The Pirates Prospects 2015 Prospect Guide is now on sale. The book features prospect reports on everyone in the system, the 2015 top 50 prospects, and the most comprehensive coverage of the Pirates’ farm system that you can find. While the top 50 prospects are exclusive to the book, we will be releasing the top 20 prospects over the next few weeks. Be sure to purchase your copy of the book on the products page of the site.
To recap the countdown so far:
20. Luis Heredia, RHP
19. JaCoby Jones, SS
18. Willy Garcia, OF
17. Clay Holmes, RHP
16. Gage Hinsz, RHP
15. Trey Supak, RHP
14. Cody Dickson, LHP
13. John Holdzkom, RHP
12. Adrian Sampson, RHP
11. Harold Ramirez, OF
10. Elias Diaz, C
9. Cole Tucker, SS
We continue the countdown with the number 8 prospect, Mitch Keller.
8. Mitch Keller, RHP
The Pirates loaded up on plenty of over-slot prep pitchers from 2008-2011 when there were no restrictions on draft spending. Even with the restrictions over the last few years, they have managed to find a way to keep adding these over-slot guys. Mitch Keller was one of three top prep pitchers signed by the Pirates in the 2014 draft, and he ranks as the best of the bunch. You could even go a step further and say that he ranks ahead of every other prep pitcher they’ve drafted since the rules changed for the 2012 draft.
Keller isn’t your typical projectable right-hander, mostly because there’s not much need for projection. He already saw a velocity increase during high school, jumping from the mid-to-upper 80s, to the 90-92 MPH range, and touching 95.
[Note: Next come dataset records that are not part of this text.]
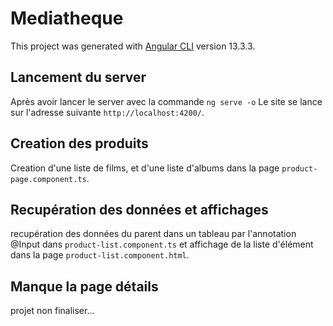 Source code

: # Mediatheque

This project was generated with [Angular CLI](https://github.com/angular/angular-cli) version 13.3.3.

## Lancement du server

 Après avoir lancer le server avec la commande `ng serve -o` Le site se lance sur l'adresse suivante `http://localhost:4200/`.

## Creation des produits 

Creation d'une liste de films, et d'une liste d'albums
dans la page `product-page.component.ts`.


## Recupération des données et affichages
recupération des données du parent dans un tableau 
par l'annotation @Input dans `product-list.component.ts`
et affichage de la liste d'élément dans la page `product-list.component.html`.

## Manque la page détails
projet non finaliser... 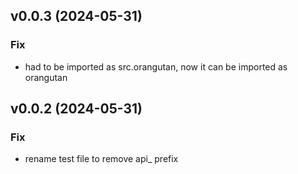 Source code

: ## v0.0.3 (2024-05-31)

### Fix

- had to be imported as src.orangutan, now it can be imported as orangutan

## v0.0.2 (2024-05-31)

### Fix

- rename test file to remove api_ prefix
His pro debut saw him hitting 95 MPH routinely with his fastball, although he doesn’t maintain that velocity, and usually ranges from 87-95 in his starts. As he fills out and matures, he should be able to maintain the higher velocity. He did have some command issues at times this year, leading to bouts of wildness, and that will be a focus for him as he moves up in the lower levels. The pitch has a lot of movement, so it’s hard to say whether that is the reason for the command issues. He has a smooth and repeatable delivery, which should help his command.
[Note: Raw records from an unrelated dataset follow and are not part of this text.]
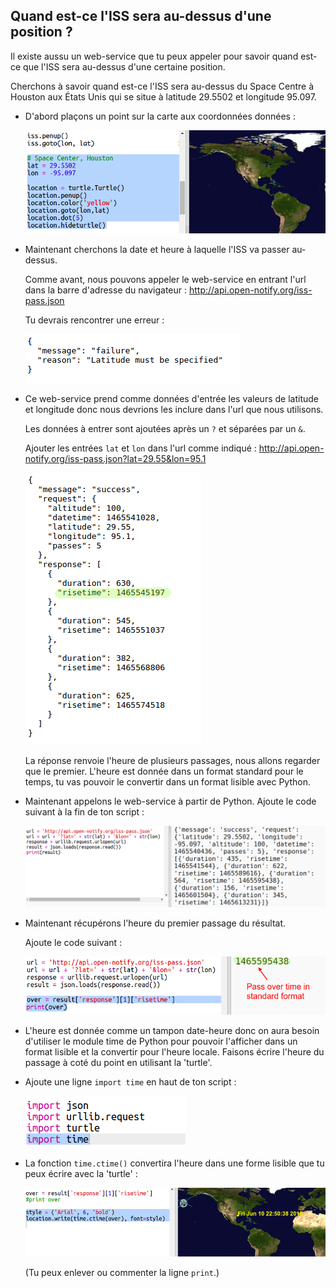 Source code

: 

## Quand est-ce l'ISS sera au-dessus d'une position ?

Il existe aussu un web-service que tu peux appeler pour savoir quand est-ce que l'ISS sera au-dessus d'une certaine position.

Cherchons à savoir quand est-ce l'ISS sera au-dessus du Space Centre à Houston aux États Unis qui se situe à latitude 29.5502 et longitude 95.097.

+ D'abord plaçons un point sur la carte aux coordonnées données :

    ![capture d'écran](images/iss-houston.png)

+ Maintenant cherchons la date et heure à laquelle l'ISS va passer au-dessus.

    Comme avant, nous pouvons appeler le web-service en entrant l'url dans la barre d'adresse du navigateur : <a href="http://api.open-notify.org/iss-pass.json" target="_blank">http://api.open-notify.org/iss-pass.json</a>

    Tu devrais rencontrer une erreur :

    ![capture d'écran](images/iss-pass-error.png)

+ Ce web-service prend comme données d'entrée les valeurs de latitude et longitude donc nous devrions les inclure dans l'url que nous utilisons.

    Les données à entrer sont ajoutées après un `?` et séparées par un `&`.

    Ajouter les entrées `lat` et `lon` dans l'url comme indiqué : <a href="http://api.open-notify.org/iss-pass.json?lat=29.55&lon=95.1" target="_blank">http://api.open-notify.org/iss-pass.json?lat=29.55&lon=95.1</a>

    ![capture d'écran](images/iss-passtimes.png)

    La réponse renvoie l'heure de plusieurs passages, nous allons regarder que le premier. L'heure est donnée dans un format standard pour le temps, tu vas pouvoir le convertir dans un format lisible avec Python.

+  Maintenant appelons le web-service à partir de Python. Ajoute le code suivant à la fin de ton script :

    ![capture d'écran](images/iss-passover.png)

+ Maintenant récupérons l'heure du premier passage du résultat.

    Ajoute le code suivant :

    ![capture d'écran](images/iss-print-pass.png)


+ L'heure est donnée comme un tampon date-heure donc on aura besoin d'utiliser le module time de Python pour pouvoir l'afficher dans un format lisible et la convertir pour l'heure locale. Faisons écrire l'heure du passage à coté du point en utilisant la 'turtle'.

+ Ajoute une ligne `import time` en haut de ton script :

    ![capture d'écran](images/iss-time.png)

+ La fonction `time.ctime()` convertira l'heure dans une forme lisible que tu peux écrire avec la 'turtle' :

    ![capture d'écran](images/iss-pass-write.png)

    (Tu peux enlever ou commenter la ligne `print`.)
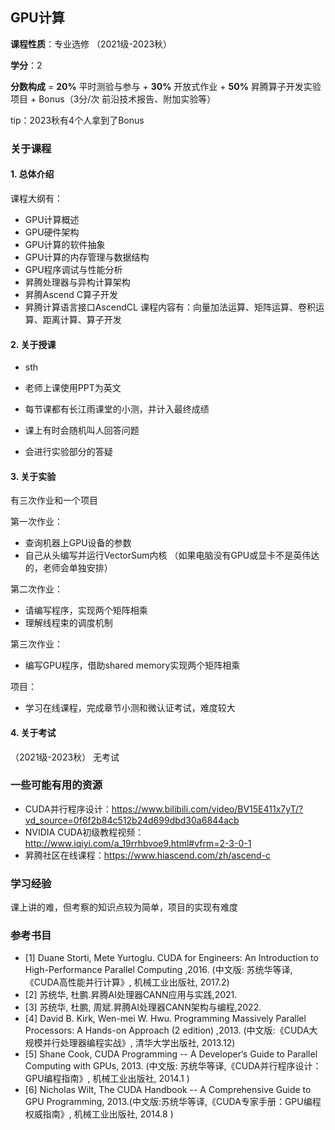 ## GPU计算

**课程性质**：专业选修 （2021级-2023秋）

**学分**：2

**分数构成** = **20%** 平时测验与参与 + **30%** 开放式作业 + **50%** 昇腾算子开发实验项目    + Bonus（3分/次 前沿技术报告、附加实验等）

tip：2023秋有4个人拿到了Bonus

### 关于课程


#### 1. 总体介绍
课程大纲有：
  - GPU计算概述
  - GPU硬件架构
  - GPU计算的软件抽象
  - GPU计算的内存管理与数据结构
  - GPU程序调试与性能分析
  - 昇腾处理器与异构计算架构
  - 昇腾Ascend C算子开发
  - 昇腾计算语言接口AscendCL
课程内容有：向量加法运算、矩阵运算、卷积运算、距离计算、算子开发

#### 2. 关于授课

- sth

 - 老师上课使用PPT为英文
 - 每节课都有长江雨课堂的小测，并计入最终成绩
 - 课上有时会随机叫人回答问题
 - 会进行实验部分的答疑


#### 3. 关于实验

有三次作业和一个项目

第一次作业：
- 查询机器上GPU设备的参数
- 自己从头编写并运行VectorSum内核
（如果电脑没有GPU或显卡不是英伟达的，老师会单独安排）

第二次作业：
- 请编写程序，实现两个矩阵相乘
- 理解线程束的调度机制

第三次作业：
- 编写GPU程序，借助shared memory实现两个矩阵相乘

项目：
- 学习在线课程，完成章节小测和微认证考试，难度较大

#### 4. 关于考试

（2021级-2023秋）
无考试

### 一些可能有用的资源


- CUDA并行程序设计：https://www.bilibili.com/video/BV15E411x7yT/?vd_source=0f6f2b84c512b24d699dbd30a6844acb
- NVIDIA CUDA初级教程视频：http://www.iqiyi.com/a_19rrhbvoe9.html#vfrm=2-3-0-1
- 昇腾社区在线课程：https://www.hiascend.com/zh/ascend-c

### 学习经验

课上讲的难，但考察的知识点较为简单，项目的实现有难度

### 参考书目

- [1] Duane Storti, Mete Yurtoglu. CUDA for Engineers: An Introduction to High-Performance Parallel Computing ,2016. (中⽂版: 苏统华等译,《CUDA⾼性能并⾏计算》, 机械⼯业出版社, 2017.2)
- [2] 苏统华, 杜鹏.昇腾AI处理器CANN应⽤与实践,2021.
- [3] 苏统华, 杜鹏, 周斌.昇腾AI处理器CANN架构与编程,2022.
- [4] David B. Kirk, Wen-mei W. Hwu. Programming Massively Parallel Processors: A Hands-on Approach (2 edition) ,2013. (中⽂版:《CUDA⼤规模并⾏处理器编程实战》, 清华⼤学出版社, 2013.12)
- [5] Shane Cook, CUDA Programming -- A Developer‘s Guide to Parallel Computing with GPUs, 2013. (中⽂版: 苏统华等译,《CUDA并⾏程序设计：GPU编程指南》, 机械⼯业出版社, 2014.1 )
- [6] Nicholas Wilt, The CUDA Handbook -- A Comprehensive Guide to GPU Programming, 2013.(中⽂版:苏统华等译,《CUDA专家⼿册：GPU编程权威指南》, 机械⼯业出版社, 2014.8 )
Along with the fastball, Keller has two good secondary pitches, throwing a curveball and a changeup. His curveball has a lot of late break, and is thrown with good command. The pitch has the potential to be an above-average offering. The fact that he has a good feel for a changeup is impressive, since most high school pitchers with a fastball that reaches 95 and a good curve don’t need a changeup.
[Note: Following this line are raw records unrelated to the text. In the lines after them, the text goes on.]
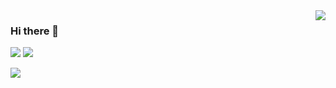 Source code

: <img align="right" src="https://github-readme-stats.vercel.app/api?username=Macr0phag3&show_icons=true&theme=radical&hide_title=true" />

### Hi there 👋

![](https://img.shields.io/badge/Language-Python-brightgreen?style=flat&logo=c%2b%2b)
![](https://img.shields.io/badge/Platform-Linux-brightgreen?style=flat&logo=red%20hat)

<img align="left" src="https://github-readme-stats.vercel.app/api/top-langs/?username=Macr0phag3&layout=compact&hide=css,html" />
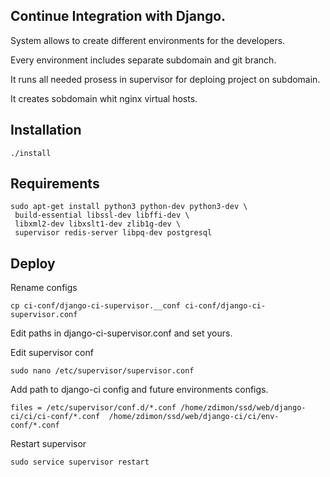 ## Continue Integration with Django.

System allows to create different environments for the developers.

Every environment includes separate subdomain and git branch.

It runs all needed prosess in supervisor for deploing project on subdomain.

It creates sobdomain whit nginx virtual hosts.

## Installation

    ./install

## Requirements

    sudo apt-get install python3 python-dev python3-dev \
     build-essential libssl-dev libffi-dev \
     libxml2-dev libxslt1-dev zlib1g-dev \
     supervisor redis-server libpq-dev postgresql


## Deploy

Rename configs
 
    cp ci-conf/django-ci-supervisor.__conf ci-conf/django-ci-supervisor.conf

Edit paths in django-ci-supervisor.conf and set yours.

Edit supervisor conf

    sudo nano /etc/supervisor/supervisor.conf

Add path to django-ci config and future environments configs.

    files = /etc/supervisor/conf.d/*.conf /home/zdimon/ssd/web/django-ci/ci/ci-conf/*.conf  /home/zdimon/ssd/web/django-ci/ci/env-conf/*.conf



Restart supervisor

    sudo service supervisor restart
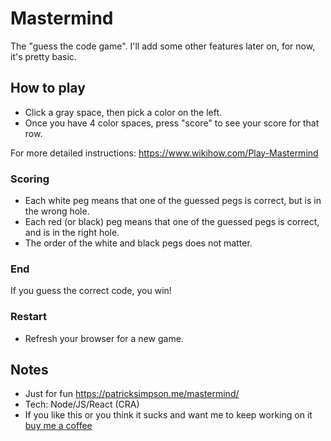 # Mastermind

The "guess the code game". I'll add some other features later on, for now, it's pretty basic. 

## How to play

- Click a gray space, then pick a color on the left.
- Once you have 4 color spaces, press "score" to see your score for that row.

For more detailed instructions: https://www.wikihow.com/Play-Mastermind

### Scoring

- Each white peg means that one of the guessed pegs is correct, but is in the wrong hole.
- Each red (or black) peg means that one of the guessed pegs is correct, and is in the right hole.
- The order of the white and black pegs does not matter.

### End

If you guess the correct code, you win! 

### Restart

- Refresh your browser for a new game. 

## Notes

- Just for fun https://patricksimpson.me/mastermind/
- Tech: Node/JS/React (CRA)
- If you like this or you think it sucks and want me to keep working on it [buy me a coffee](https://www.buymeacoffee.com/patricksimpson)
The Pirates have been a bit more conservative with their prep pitchers over the last few years. In the past, they would send a prep pitcher to the New York-Penn League during his first full season, after spending some development time in extended Spring Training. They’ve gotten away from that approach in the last two years, although Keller could be an exception. His current stuff, plus his feel for a changeup makes him more advanced than the other guys who have gone through the system, and the Pirates could choose to challenge his arm with an aggressive promotion.
It’s too early to pinpoint Keller’s upside. He has the chance to be a number two or three starter in the majors, although there’s still more room for projection. He’s a bit more polished than most of the prep pitchers the Pirates have drafted, and should be one of the top guys to follow in the lower levels in 2015.